> **Records for the exercise**:

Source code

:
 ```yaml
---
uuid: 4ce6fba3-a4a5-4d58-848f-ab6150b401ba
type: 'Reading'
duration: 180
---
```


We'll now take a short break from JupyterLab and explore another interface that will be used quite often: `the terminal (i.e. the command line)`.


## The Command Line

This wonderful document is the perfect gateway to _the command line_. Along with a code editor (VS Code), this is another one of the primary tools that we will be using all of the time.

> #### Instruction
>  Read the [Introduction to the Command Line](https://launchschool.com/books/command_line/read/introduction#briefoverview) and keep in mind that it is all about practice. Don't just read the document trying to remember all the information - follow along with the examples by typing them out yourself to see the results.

> **Assignment**:
Write out only the final block of lines, starting at the line with "## The Command Line" and running to the end of the material.

> **The answer**:
## The Command Line

This wonderful document is the perfect gateway to _the command line_. Along with a code editor (VS Code), this is another one of the primary tools that we will be using all of the time.

> #### Instruction
>  Read the [Introduction to the Command Line](https://launchschool.com/books/command_line/read/introduction#briefoverview) and keep in mind that it is all about practice. Don't just read the document trying to remember all the information - follow along with the examples by typing them out yourself to see the results.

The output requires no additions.